Data from the Nigerian Exchange Limited shows that foreign investment in Nigerian stocks fell last month to its lowest level since Tinubu’s reforms that sparked a massive rally in the equities market.
The total amount of stocks bought by foreign investors plunged to N9.45 billion from N22.72 billion in June
Abdulrasid Yarima, president/chairman of the governing council of the Nigerian Association of Small and Medium Enterprises (NASME), said members of his association are concerned as they are yet to hear from the federal government because the number of MSMEs closing shop is increasing.
“Just like everybody else, we had the expectations that the interventions would start immediately. We have even requested for a consultation visit to interact with the new minister but she is yet to respond.
“We did the same to the vice president who is the chairman of the MSME council but since June, he has yet to respond,” he added.
Temitope Ajayi, senior special assistant to the president on media and public affairs, while speaking with BusinessDay on the delay, called for patience, adding that the president is mindful of his promises to Nigerians.
“As you are aware, the ministers just assumed office barely a week ago especially Wale Edun, the minister of finance and coordinating minister of the economy and Doris Anite-Uzoka, his industry, trade and investment counterpart, who will drive these programs as they affect the manufacturing sector, small and medium scale businesses,” he said.
He said the two ministers were working out the modalities for implementing these policies to ensure that all Nigerians benefit from the program and that no one is left out.
BusinessDay reported in July that small businesses were shutting down as a result of the surge in petrol prices occasioned by the subsidy removal and the naira devaluation.
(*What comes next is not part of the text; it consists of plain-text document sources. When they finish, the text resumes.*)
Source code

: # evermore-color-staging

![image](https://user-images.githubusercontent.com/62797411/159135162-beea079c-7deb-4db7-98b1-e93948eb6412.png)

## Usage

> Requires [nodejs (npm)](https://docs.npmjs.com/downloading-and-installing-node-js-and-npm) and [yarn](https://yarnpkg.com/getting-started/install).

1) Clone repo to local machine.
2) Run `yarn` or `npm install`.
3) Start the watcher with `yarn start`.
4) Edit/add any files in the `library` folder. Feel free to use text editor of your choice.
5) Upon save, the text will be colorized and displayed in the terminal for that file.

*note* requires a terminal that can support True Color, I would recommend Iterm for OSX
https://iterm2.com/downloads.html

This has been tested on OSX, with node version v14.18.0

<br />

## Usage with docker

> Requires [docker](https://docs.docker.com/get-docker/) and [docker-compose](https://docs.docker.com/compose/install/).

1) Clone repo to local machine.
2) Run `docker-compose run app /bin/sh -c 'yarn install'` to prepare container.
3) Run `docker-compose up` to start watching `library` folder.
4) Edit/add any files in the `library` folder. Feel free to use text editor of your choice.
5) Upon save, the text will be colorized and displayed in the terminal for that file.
According to NASME, about 10 percent of the 40 million MSMEs in the country have shut down since the subsidy removal. ASBON projected that more than 20 percent of their 27,000 members have been affected by the mounting economic woes.
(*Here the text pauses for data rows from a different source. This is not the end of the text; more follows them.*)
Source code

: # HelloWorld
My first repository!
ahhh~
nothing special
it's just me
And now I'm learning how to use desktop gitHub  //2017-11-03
“When you make such announcements, you create anxiety and expectations among businesses because over the last three years, most of them have lost a lot as a result of the Covid-19 pandemic, elections, naira crunch, the petrol subsidy removal and naira devaluation,” an official at MAN said.
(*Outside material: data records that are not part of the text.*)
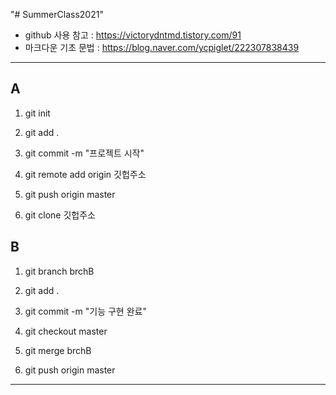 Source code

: "# SummerClass2021" 

+ github 사용 참고 : https://victorydntmd.tistory.com/91
+ 마크다운 기초 문법 : https://blog.naver.com/ycpiglet/222307838439

***

## A

1. git init
2. git add .
3. git commit -m "프로젝트 시작"
4. git remote add origin 깃헙주소
5. git push origin master

6. git clone 깃헙주소


## B

1. git branch brchB

2. git add .
3. git commit -m "기능 구현 완료"

4. git checkout master
5. git merge brchB
6. git push origin master

***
He advised that investors should be patient and lower their expectations for a short period of time. “The government and ministers should also begin to create the criteria on who will get the funds, conditions and the percentage because if it is not well managed, it may be hijacked by the political class.”
The MSME sector is important to market economies as it acts as the wheel of the economic growth of any country. By creating new products and services, they stimulate new employment, which ultimately results in the acceleration of economic development.
In Africa’s most populous nation, the sector contributes 50 percent of the GDP and has provided over 48 percent of all employment opportunities in the country, according to the United Nations Industrial Development Organisation.
But small business operators in Nigeria have been grappling with a combination of issues, including poor power supply, rising borrowing costs, soaring inflation, restrictive economic policies, foreign exchange volatility, and tax multiplicity.
According to the Small and Medium Scale Enterprises Development Agency of Nigeria in Nigeria, 80 percent of SMEs fail before their fifth anniversary due to harsh economic environments, lack of access to capital, and poor business practices, which have stunted the growth and transition of micro-businesses.